Exploiting Staleness for Approximating Loads on CMPs

Coherence misses are an important factor in limiting the scalability of multi-threaded shared memory applications on chip multiprocessors (CMPs) that are envisaged to contain dozens of cores in the imminent future. This paper proposes a novel approach to tackling this problem by leveraging the growingly important paradigm of approximate computing. Many applications are either tolerant to slight errors in the output or if stringent, have in-built resiliency to tolerate some errors in the execution. The approximate computing paradigm suggests breaking conventional barriers of mandating stringent correctness on the hardware, allowing more flexibility in the performance-power-reliability design space. Taking the multi-threaded applications in the SPLASH-2 benchmark suite, we note that nearly all these applications have such inherent resiliency and/or tolerance to slight errors in the output. Based on this observation, we propose to approximate coherence-related load misses by returning stale values, i.e., the version at the time of the invalidation.

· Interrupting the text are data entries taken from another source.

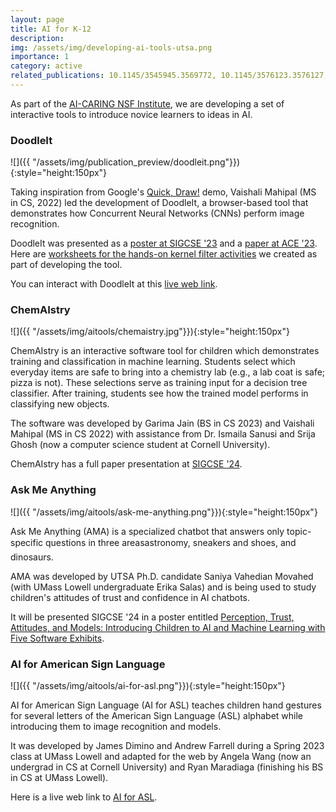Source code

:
 ```yaml
---
layout: page
title: AI for K-12
description: 
img: /assets/img/developing-ai-tools-utsa.png
importance: 1
category: active
related_publications: 10.1145/3545945.3569772, 10.1145/3576123.3576127, Touretzky_Gardner-McCune_Martin_Seehorn_2019, 10.1145/3544549.3573808
---
```


As part of the [AI-CARING NSF Institute](https://ai-caring.org), we
are developing a set of interactive tools to introduce novice
learners to ideas in AI.

### DoodleIt


![]({{
 "/assets/img/publication_preview/doodleit.png"}}){:style="height:150px"}

Taking inspiration from Google's [Quick,
Draw!](https://quickdraw.withgoogle.com/) demo, Vaishali Mahipal (MS
in CS, 2022) led the development of
DoodleIt, a browser-based tool that
demonstrates how Concurrent Neural Networks (CNNs) perform image
recognition.

DoodleIt was presented as a [poster at SIGCSE
'23](https://docs.google.com/presentation/d/14X3tlSGPwgSf_RMmYygnPqCjGEXMvyPY/present)
and a [paper at ACE '23](/assets/pdf/3576123.3576127.pdf).  Here are
[worksheets for the hands-on kernel filter
activities](https://drive.google.com/drive/folders/1B0SiX3ol50j0p_C1AdLlewe_aHqUSyNK)
we created as part of developing the tool.

You can interact with DoodleIt at this [live web
link](https://tinyurl.com/mydoodleit).

### ChemAIstry

![]({{
 "/assets/img/aitools/chemaistry.jpg"}}){:style="height:150px"}

ChemAIstry is an interactive software tool for children which
demonstrates training and classification in machine learning. Students
select which everyday items are safe to bring into a chemistry lab
(e.g., a lab coat is safe; pizza is not). These selections serve as
training input for a decision tree classifier. After training,
students see how the trained model performs in classifying new
objects.

The software was developed by Garima Jain (BS in CS 2023) and Vaishali
Mahipal (MS in CS 2022) with assistance from Dr. Ismaila Sanusi and
Srija Ghosh (now a computer science student at Cornell University).

ChemAIstry has a full paper presentation at [SIGCSE '24](https://sigcse2024.sigcse.org/details/sigcse-ts-2024-Papers-1/181/ChemAIstry-A-Novel-Software-Tool-for-Teaching-Model-Training-in-K-8-Education).

### Ask Me Anything

![]({{
 "/assets/img/aitools/ask-me-anything.png"}}){:style="height:150px"}

Ask Me Anything (AMA) is a specialized chatbot that answers only
topic-specific questions in three areas&#151;astronomy, sneakers and shoes,
and dinosaurs.

AMA was developed by UTSA Ph.D. candidate Saniya Vahedian Movahed
(with UMass Lowell undergraduate Erika Salas) and is being used to
study children's attitudes of trust and confidence in AI chatbots.

It will be presented SIGCSE '24 in a poster entitled [Perception,
Trust, Attitudes, and Models: Introducing Children to AI and Machine Learning with Five Software Exhibits](https://sigcse2024.sigcse.org/track/sigcse-ts-2024-posters#program).


### AI for American Sign Language

![]({{
 "/assets/img/aitools/ai-for-asl.png"}}){:style="height:150px"}

AI for American Sign Language (AI for ASL) teaches children hand
gestures for several letters of the American Sign Language (ASL)
alphabet while introducing them to image recognition and models.

It was developed by James Dimino and Andrew Farrell during a Spring
2023 class at UMass Lowell and adapted for the web by Angela Wang (now
an undergrad in CS at Cornell University) and Ryan Maradiaga
(finishing his BS in CS at UMass Lowell).

Here is a live web link to [AI for
ASL](https://engaging-computing.github.io/AI-for-ASL/SignInterpreter/src/).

We show that returning such values from the invalidated lines already present in d-L1 offers only limited scope for improvement since those lines get evicted fairly soon due to the high pressure on d-L1. Instead, we propose a very small (8 lines) Stale Victim Cache (SVC), to hold such lines upon d-L1 eviction. While this does offer significant improvement, there is the possibility of data getting very stale in such a structure, making it highly sensitive to the choice of what data to keep, and for how long. To address these concerns, we propose to time-out these lines from the SVC to limit their staleness in a mechanism called SVC+TB. We show that SVC+TB provides as much as 28.6% speedup in some SPLASH-2 applications, with an average speedup between 10-15% across the entire suite, becoming comparable to an ideal execution that does not incur coherence misses. Further, the consequent approximations have little impact on the correctness, allowing all of them to complete. There were no errors, because of inherent application resilience, in eleven applications, and the maximum error was at most 0.08% across the entire suite.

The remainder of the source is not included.